Mozambique prepares for national elections

Citizens of Mozambique will vote in a presidential election next Wednesday that analysts view as almost certain to extend the Frelimo party’s 50-year grip on power.

President Felipe Nyusi is term-limited and will likely be replaced by Frelimo’s Daniel Chapo, Reuters reports. Chapo previously served as governor of the coastal Inhambane Province. He will be challenged by Venâncio Mondlane, the leader of the opposition Renamo party. 

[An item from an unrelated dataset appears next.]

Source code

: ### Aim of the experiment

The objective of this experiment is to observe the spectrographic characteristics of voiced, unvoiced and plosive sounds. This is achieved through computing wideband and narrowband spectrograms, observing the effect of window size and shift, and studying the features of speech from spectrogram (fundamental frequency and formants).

Mozambique’s incumbent President Filipe Jacinto Nyusi will step down after the election. Photo: Caitlin Ochs/Reuters

The next leader of the country will have to contend with an Islamist insurgency that has threatened to derail billion-dollar energy projects that the country has been counting on to fuel future growth. After an attack by insurgents in 2021, the French oil giant TotalEnergies delayed a $20 billion project in the country.

Resuming the project will be key to avoiding a sovereign default, Capital Economics analyst Jason Tuvey wrote in a note on Friday. “It will also ensure that the government’s debt-to-GDP ratio begins to fall” and “provide a boost to Mozambique’s economy,” he wrote.

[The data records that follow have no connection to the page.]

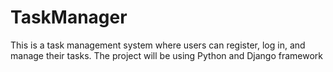 # TaskManager
This is a task management system where users can register, log in, and manage their tasks. The project will be using  Python and Django framework 
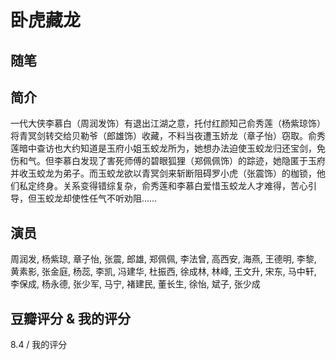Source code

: # 卧虎藏龙

## 随笔

## 简介

一代大侠李慕白（周润发饰）有退出江湖之意，托付红颜知己俞秀莲（杨紫琼饰）将青冥剑转交给贝勒爷（郎雄饰）收藏，不料当夜遭玉娇龙（章子怡）窃取。俞秀莲暗中查访也大约知道是玉府小姐玉蛟龙所为，她想办法迫使玉蛟龙归还宝剑，免伤和气。但李慕白发现了害死师傅的碧眼狐狸（郑佩佩饰）的踪迹，她隐匿于玉府并收玉蛟龙为弟子。而玉蛟龙欲以青冥剑来斩断阻碍罗小虎（张震饰）的枷锁，他们私定终身。关系变得错综复杂，俞秀莲和李慕白爱惜玉蛟龙人才难得，苦心引导，但玉蛟龙却使性任气不听劝阻……

## 演员

周润发, 杨紫琼, 章子怡, 张震, 郎雄, 郑佩佩, 李法曾, 高西安, 海燕, 王德明, 李黎, 黄素影, 张金庭, 杨蕊, 李凯, 冯建华, 杜振西, 徐成林, 林峰, 王文升, 宋东, 马中轩, 李保成, 杨永德, 张少军, 马宁, 褚建民, 董长生, 徐怡, 斌子, 张少成

## 豆瓣评分 & 我的评分

8.4 / 我的评分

Ethiopia bondholders reject government restructuring offer

Holders of $1 billion worth of Ethiopian debt rebuffed a government restructuring proposal on Thursday that would have seen them take an 18% haircut. 

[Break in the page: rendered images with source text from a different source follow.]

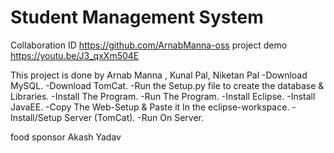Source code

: # Student Management System
Collaboration ID https://github.com/ArnabManna-oss
 project demo
https://youtu.be/J3_qxXm504E


This project is done by Arnab Manna , Kunal Pal, Niketan Pal 
-Download MySQL.
-Download TomCat.
-Run the Setup.py file to create the database & Libraries.
-Install The Program.
-Run The Program.
-Install Eclipse.
-Install JavaEE.
-Copy The Web-Setup & Paste it In the eclipse-workspace.
-Install/Setup Server (TomCat).
-Run On Server.


food sponsor Akash Yadav
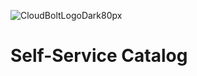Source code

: ![CloudBoltLogoDark80px](https://github.com/user-attachments/assets/66cf699d-6792-4d67-b34c-d153bd92944e)
# Self-Service Catalog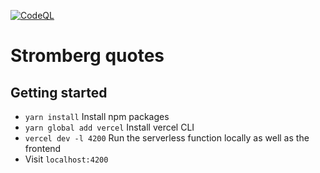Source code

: [![CodeQL](https://github.com/PhilippMeissner/stromberg-quotes/actions/workflows/codeql-analysis.yml/badge.svg?branch=main)](https://github.com/PhilippMeissner/stromberg-quotes/actions/workflows/codeql-analysis.yml)

# Stromberg quotes

## Getting started
- `yarn install` Install npm packages
- `yarn global add vercel` Install vercel CLI
- `vercel dev -l 4200` Run the serverless function locally as well as the frontend
- Visit `localhost:4200`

Ethiopia had proposed the writedown during an investor call on Tuesday. A group representing the bondholders told Reuters that the proposed haircut on the country’s only dollar-denominated bond was “wholly inconsistent with the Committee’s evaluation of Ethiopia’s economic fundamentals.” The creditors argue that Ethiopia’s economy is sound, despite a lack of liquidity, so a haircut is unnecessary.

  • Ethiopia expects ‘tangible progress’ on deal by December (Reuters)

China owns more than half of the country’s bilateral debt, according to Reuters.

Ethiopia defaulted on the dollarbond last December, and the restructuring stalled as the country negotiated a four-year, $3.4 billion bailout package with the IMF. Last week, the country reached a staff-level agreement with the fund to unlock the first $345 million disbursement under the deal.

Ghana exits default

Ghana announced on Thursday that it would soon emerge from two years of default after finishing a restructuring of some $13 billion worth of debt, the FT reports. The country will reenter financial markets two years after it suspended payments amid an economic crisis in 2022.

Ghana’s President Nana Akufo-Addo: “Today, our economy has turned a corner.” Photo: Reuters

Bondholders agreed to exchange the debt they held for bonds worth almost $5 billion less, the government said. The arrangement, which lowers Ghana’s debt bill by $4 billion over the next two years, cements a deal agreed to in principle in June.

“Today, our economy has turned a corner,” President Nana Akufo-Addo said in a statement.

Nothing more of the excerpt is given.